Input material:

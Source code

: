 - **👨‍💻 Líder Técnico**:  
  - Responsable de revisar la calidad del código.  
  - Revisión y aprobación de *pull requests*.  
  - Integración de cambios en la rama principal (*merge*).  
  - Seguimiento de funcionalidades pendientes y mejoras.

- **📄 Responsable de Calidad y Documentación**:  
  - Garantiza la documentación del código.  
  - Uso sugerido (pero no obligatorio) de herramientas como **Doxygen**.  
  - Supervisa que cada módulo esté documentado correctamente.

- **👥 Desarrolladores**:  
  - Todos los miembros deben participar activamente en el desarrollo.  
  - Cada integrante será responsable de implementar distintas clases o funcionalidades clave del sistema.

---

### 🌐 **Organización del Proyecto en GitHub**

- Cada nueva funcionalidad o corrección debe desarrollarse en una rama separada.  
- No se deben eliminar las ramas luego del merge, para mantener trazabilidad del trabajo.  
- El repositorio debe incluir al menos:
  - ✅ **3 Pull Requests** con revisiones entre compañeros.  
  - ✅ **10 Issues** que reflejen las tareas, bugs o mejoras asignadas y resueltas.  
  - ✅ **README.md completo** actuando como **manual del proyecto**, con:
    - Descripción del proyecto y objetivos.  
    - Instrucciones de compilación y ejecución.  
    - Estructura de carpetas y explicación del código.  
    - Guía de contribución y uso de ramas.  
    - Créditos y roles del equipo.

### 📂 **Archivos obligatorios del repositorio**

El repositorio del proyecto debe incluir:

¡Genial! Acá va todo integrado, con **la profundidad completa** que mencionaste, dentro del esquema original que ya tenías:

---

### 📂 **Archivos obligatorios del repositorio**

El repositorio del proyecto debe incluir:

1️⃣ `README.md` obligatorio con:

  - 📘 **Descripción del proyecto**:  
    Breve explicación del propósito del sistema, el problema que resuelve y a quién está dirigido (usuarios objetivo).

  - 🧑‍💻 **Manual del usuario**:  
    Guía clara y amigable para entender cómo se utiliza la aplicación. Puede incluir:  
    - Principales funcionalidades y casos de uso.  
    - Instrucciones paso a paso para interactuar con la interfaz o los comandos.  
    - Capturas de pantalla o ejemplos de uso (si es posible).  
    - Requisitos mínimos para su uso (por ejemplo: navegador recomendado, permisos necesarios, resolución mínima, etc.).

What is expected:
Gather all lines with the string "deben" from the data.

Solved problem:
  - Todos los miembros deben participar activamente en el desarrollo.  
- No se deben eliminar las ramas luego del merge, para mantener trazabilidad del trabajo.  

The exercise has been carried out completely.